El hombre invoca a los dioses del reciclado, de los que tantos años ha sido fiel devoto:

– «Dadme inspiración, dioses míos, para solucionar el problema de los residuos embolsados. Guiad mi vista. Sed precisos y dadivosos con quien os es fiel pese al apelativo de «cutre» que los infieles y descreídos injustamente me endosan».

A continuación, el Hombre hace una respiración profunda que le trae el lejano aroma de las bolsas de basura que esperan que alguien las acompañe a su destino y se están amontonando en la cochera, y abre los ojos. Ante él aparece la variopinta colección de «porsiacasos» y «aversitiramosestos»  que, mezclados con los restos de leña del invierno anterior, adornan la trasera del jardín.
Destaca con luminosidad propia la caja de plástico llena de agujeros que servía de hogar invernal a las tortugas del primogénito familiar. Guarda en su interior una putrefacta masa de grava, tierra y hojas secas del otoño anterior, pero como caja de plástico no está mal. A su lado reposa humilde la antena de televisión, que tras dieciocho años de servicio, ha sido jubilada con honores. Los dioses del reciclado iluminan la mente del Hombre: «Una caja de tamaño perfecto… sólo me faltan unas ruedas y algo con lo que engancharlo a la bici.»
Una vez clarificada la oración, los dioses volvieron a proveer: «¡El gancho de colgar bicicletas que sólo se usa para colgar el saco de boxeo de la rama del árbol!» dado que el saco llevaba criando telarañas más de dos años, el gancho era perfectamente reciclable en cuanto a finalidad y funcionamiento. Bien, bien. Sólo faltan las ruedas.

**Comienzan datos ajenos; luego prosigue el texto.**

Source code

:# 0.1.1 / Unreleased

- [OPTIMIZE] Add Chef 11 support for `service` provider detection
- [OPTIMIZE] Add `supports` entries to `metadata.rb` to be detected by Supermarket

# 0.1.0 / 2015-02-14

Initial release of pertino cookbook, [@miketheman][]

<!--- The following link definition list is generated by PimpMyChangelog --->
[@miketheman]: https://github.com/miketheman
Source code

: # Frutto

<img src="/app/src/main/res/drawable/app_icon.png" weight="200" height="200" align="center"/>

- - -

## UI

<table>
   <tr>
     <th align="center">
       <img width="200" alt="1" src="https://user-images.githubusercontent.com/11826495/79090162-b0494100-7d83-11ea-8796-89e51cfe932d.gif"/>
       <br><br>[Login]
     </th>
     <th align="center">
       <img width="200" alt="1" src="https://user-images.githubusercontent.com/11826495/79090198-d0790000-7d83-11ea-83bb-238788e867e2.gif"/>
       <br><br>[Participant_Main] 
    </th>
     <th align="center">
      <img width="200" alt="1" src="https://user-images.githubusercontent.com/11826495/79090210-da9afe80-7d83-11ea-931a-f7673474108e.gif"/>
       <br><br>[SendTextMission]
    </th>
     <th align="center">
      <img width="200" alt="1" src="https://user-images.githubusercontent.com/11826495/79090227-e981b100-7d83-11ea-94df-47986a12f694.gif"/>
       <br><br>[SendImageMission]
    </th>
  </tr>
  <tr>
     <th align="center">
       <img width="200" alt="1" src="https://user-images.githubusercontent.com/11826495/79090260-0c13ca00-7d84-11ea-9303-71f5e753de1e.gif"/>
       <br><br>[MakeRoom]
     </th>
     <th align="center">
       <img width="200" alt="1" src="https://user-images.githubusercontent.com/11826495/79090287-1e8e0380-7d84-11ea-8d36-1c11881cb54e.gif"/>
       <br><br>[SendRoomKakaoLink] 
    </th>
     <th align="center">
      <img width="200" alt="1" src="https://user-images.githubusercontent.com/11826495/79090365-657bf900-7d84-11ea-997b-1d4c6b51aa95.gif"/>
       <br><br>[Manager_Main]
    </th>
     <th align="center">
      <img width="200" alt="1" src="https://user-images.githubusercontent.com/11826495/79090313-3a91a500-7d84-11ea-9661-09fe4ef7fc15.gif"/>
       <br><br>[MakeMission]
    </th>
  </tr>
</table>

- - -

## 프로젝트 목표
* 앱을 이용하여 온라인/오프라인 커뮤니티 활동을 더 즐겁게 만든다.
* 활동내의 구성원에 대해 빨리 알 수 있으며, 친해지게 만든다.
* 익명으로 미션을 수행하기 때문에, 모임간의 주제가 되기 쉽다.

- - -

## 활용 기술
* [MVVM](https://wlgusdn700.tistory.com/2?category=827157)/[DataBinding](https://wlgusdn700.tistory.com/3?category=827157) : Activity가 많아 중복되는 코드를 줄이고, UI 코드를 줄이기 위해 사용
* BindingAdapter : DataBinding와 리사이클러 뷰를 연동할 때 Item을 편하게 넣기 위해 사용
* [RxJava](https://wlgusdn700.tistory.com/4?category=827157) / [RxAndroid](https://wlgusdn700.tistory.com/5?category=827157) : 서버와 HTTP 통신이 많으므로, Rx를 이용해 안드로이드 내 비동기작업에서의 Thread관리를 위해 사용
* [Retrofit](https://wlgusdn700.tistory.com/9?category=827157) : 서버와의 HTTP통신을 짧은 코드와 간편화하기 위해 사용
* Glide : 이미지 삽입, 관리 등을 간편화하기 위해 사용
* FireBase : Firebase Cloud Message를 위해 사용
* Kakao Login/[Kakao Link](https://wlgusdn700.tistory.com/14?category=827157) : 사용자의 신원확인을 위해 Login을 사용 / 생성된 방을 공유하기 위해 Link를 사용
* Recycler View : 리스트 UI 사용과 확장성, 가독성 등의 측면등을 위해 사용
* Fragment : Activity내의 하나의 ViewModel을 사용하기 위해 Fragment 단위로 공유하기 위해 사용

– «¿De dónde diablos voy a sacar unas ruedas?» – balbucea el Hombre viendo flaquear su fé en los Dioses del Reciclado.

Los Dioses se reúnen y tras mucho murmullo y sugerencia llegan a un acuerdo. Una chispa de iluminación es lanzada a la mente del Hombre… y falla. Le da a La Mujer, que también tiene mente.

-«¿Ruedas, necesitas ruedas? Encima del armario está el portamaletas que compramos para llevar el equipaje en la primera moto que tuvimos…»

La mente del Hombre se ilumina como la Feria de Albacete el 8 de Septiembre. ¡Sí, exacto, es lo que busco!… y sale corriendo hacia el armario. Cuando el Hombre y la Mujer fueron a su primera concentración motera eran bastante pardillos en el mundo motero. ¿Cómo llevar el equipaje -a saber: ropa para el fin de semana, tienda de campaña y sacos- en una moto custom de 125 cc? Desconociendo que para ser motero custom uno se tiene que gastar casi más dinero en ropa y accesorios que en la moto, e inspirado por los dioses del reciclado y alguna que otra imagen medio recordada de Easy Rider, el Hombre vio la solución en un portamaletas. Así se le dio al adminículo su primer uso, del que, gracias a los dioses, hay testimonio gráfico:

En este único y magnífico testimonio podemos observar los siguientes elementos:

El Hombre, en toda su plenitud kilogramística, montado en la pobre Honda Shadow 125 cc, con su chaqueta de cuero remangada para parecer cazadora y sus zapatos -¿quién había oído hablar de botas de motero?-, con La Mujer detrás, con sus botines de fieltro y su bolso-mochila colgado en la espalda. Un poco por detrás del precioso trasero de La Mujer, se puede observar una de las ruedas naranjas del portamaletas que sujeta todo el equipaje con la red de gomas rojas.
Tras esta gloriosa entrada, el portamaletas en cuestión fué a descansar encima del armario y allí seguía, soñando con su único viaje y con cosas que transportar en el futuro.

Recuperado el mentado armazón, y dada su forma de L, algo faltaba en el invento. Si era atado al gancho, la inclinación de la caja era excesiva y las bolsas de residuos rodaban por los suelos en lugar de reposar tranquilas en su caja asomándose por el borde sólo un poquito para disfrutar el paisaje. El Hombre, lanzado a la vorágine creativa se lanzó otra vez al leñero:

– «¡Lo tengo, lo tengo!» -exclamó ante los desorbitados ojos de los perros- «¡Las varillas de la antena!»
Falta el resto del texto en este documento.